While Charlie Gibson and George Stephanopoulos are being burned in effigy for their performance in the Philadelphia TV debate last week -- for the crime of putting Obama on the defensive with relentless questioning about recent gaffes, incendiary remarks by his pastor, and association with a Weatherperson -- the subsequent hue and cry in the media raises questions about the debating process that will remain long after the primary votes are counted tomorrow night.
I do not think the ABC News moderator team was deliberately holding Obama's feet to the fire for partisan purposes, as it was suggested the past week by Obamaniks.
Neither do I think they were trying, as Joe Scarborough put it the night and morning after the debate on MSNBC, to achieve the laudatory goal of showing us the inner man as guide to what the candidate might do in the Oval Office. It was the kind of questioning, and I'm paraphrasing Joe here, that might have been useful if the media pre-election asked Bush about his business failures, his alcoholism, and why his Texas Rangers lost so many games in his reign as a managing partner. The Morning Joe's theory is that would have saved us a lot of trouble the last eight years.
No, none of these things.
You have to understand something about these debates, of which Philadelphia was the 21st episode of a reality TV series, which I call "Weapons of Mass Distraction." The offensive episode was not about Obama or Hillary.
The subtext of the debate, ignored by all the pundits and partisans alike, is that it's all about Charlie Gibson and his sidekick Stephy trying to show they can be as tough as Tim Russert and Brian Williams, their arch rivals on NBC News, current leaders in the Torquemada League. It's all about who can tighten the thumbscrews tighter, who can whack the candidates' feet with canes with more gusto. Who can look less like the usual sheep dressed in moderators' clothes in TV presidential debates?
The sheep have been gamboling since CNN -- the so-called "most trusted name in news" (they never say on what planet) began the campaign as entertainment season in June 2007 with the two debates at St. Anselm College in New Hampshire.
Starring Wolf Blitzer as moderator, with what sometimes seemed like a cast of thousands, the Wolfman dominated the debates. He directed questions at the ten Democrats and eight Republicans, like a trainer throwing fish to the performing seals on stage.
Wolf Bluster, as we called him, appeared more knowledgeable on the issues, knowing all the rhetorical answers as well as the questions. He made debates seem all about him, like extended versions of his Situation Room.

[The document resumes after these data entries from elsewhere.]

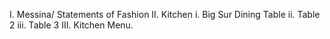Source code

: I. Messina/ Statements of Fashion
II. Kitchen
	i. Big Sur Dining Table
	ii. Table 2
	iii. Table 3
III. Kitchen Menu.	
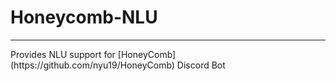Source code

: # Honeycomb-NLU
<hr>
Provides NLU support for [HoneyComb](https://github.com/nyu19/HoneyComb) Discord Bot
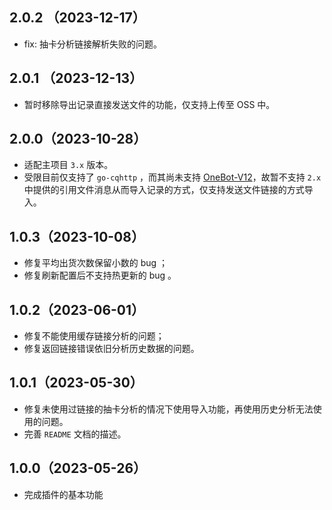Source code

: ## 2.0.2 （2023-12-17）

- fix: 抽卡分析链接解析失败的问题。

## 2.0.1 （2023-12-13）

- 暂时移除导出记录直接发送文件的功能，仅支持上传至 OSS 中。

## 2.0.0（2023-10-28）

- 适配主项目 `3.x` 版本。
- 受限目前仅支持了 `go-cqhttp` ，而其尚未支持 [OneBot-V12](https://onebot.dev)，故暂不支持 `2.x`
  中提供的引用文件消息从而导入记录的方式，仅支持发送文件链接的方式导入。

## 1.0.3（2023-10-08）

- 修复平均出货次数保留小数的 bug ；
- 修复刷新配置后不支持热更新的 bug 。

## 1.0.2（2023-06-01）

- 修复不能使用缓存链接分析的问题；
- 修复返回链接错误依旧分析历史数据的问题。

## 1.0.1（2023-05-30）

- 修复未使用过链接的抽卡分析的情况下使用导入功能，再使用历史分析无法使用的问题。
- 完善 `README` 文档的描述。

## 1.0.0（2023-05-26）

- 完成插件的基本功能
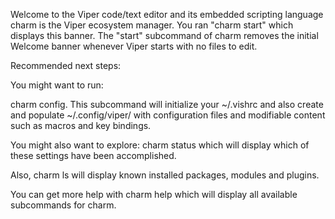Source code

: Welcome to the Viper code/text editor and its embedded scripting language
charm is the  Viper ecosystem manager. You ran "charm start" which displays this banner.
The "start" subcommand of charm removes the  initial Welcome banner whenever Viper
starts with no files to edit.


Recommended next steps:

You might want to run:

charm config. This subcommand will initialize your ~/.vishrc and also create and
populate ~/.config/viper/ with configuration files and modifiable content such as
macros and key bindings.


You might also want to explore: charm status which will display which of these
settings have been accomplished. 

Also, charm ls will display known installed packages, modules and plugins.


You can get more help with charm help
which will display all available subcommands for charm.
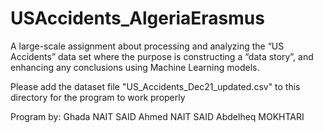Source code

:# USAccidents_AlgeriaErasmus
 A large-scale assignment about processing and analyzing the “US Accidents” data set where the purpose is constructing a “data story”, and enhancing any conclusions using Machine Learning models.

Please add the dataset file "US_Accidents_Dec21_updated.csv" to this directory
for the program to work properly

Program by:
Ghada NAIT SAID
Ahmed NAIT SAID
Abdelheq MOKHTARI
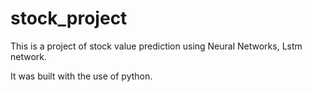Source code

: # stock_project

This is a project of stock value prediction using Neural Networks, Lstm network.

It was built with the use of python.
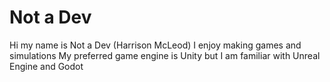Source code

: # Not a Dev
Hi my name is Not a Dev (Harrison McLeod)
I enjoy making games and simulations
My preferred game engine is Unity but I am familiar with Unreal Engine and Godot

The charming, well-traveled, hipper Anderson Cooper in his Gap-style clothing joined the CNN debating the night of the major breakthrough; "You Tube" questions were asked by viewers like you and me.
CNN's Campbell Brown also demonstrated the art of toe kissing by a moderator later on in the season.
What changed everything for me in these snooze fests was seeing Tim Russert in action during the MSNBC round of debates. Brian Williams, who is something of the wet noodle on the team, would deliver the usual hollow, well-enunciated network anchorman fluffy statement wrapped around a question, made famous by his predecessor Tom Brokaw. And then Russert would come in for the kill.
Eyes-bulging, loaded with political smarts, seemingly fearless, Russert is a fire breathing newshound compared to the others on the beat. I sure wouldn't want this dog chewing at my pants leg by not answering his question.
Russert was a tough act for Gibson & Stephy to follow in their debut in prime time. The ABC pair came roaring out of their cage, and didn't let up for the first forty-five minutes. It had greater impact because they were on a commercial entertainment network in prime time hours with a bigger audience than ever saw Russert on MSNBC debates on cable.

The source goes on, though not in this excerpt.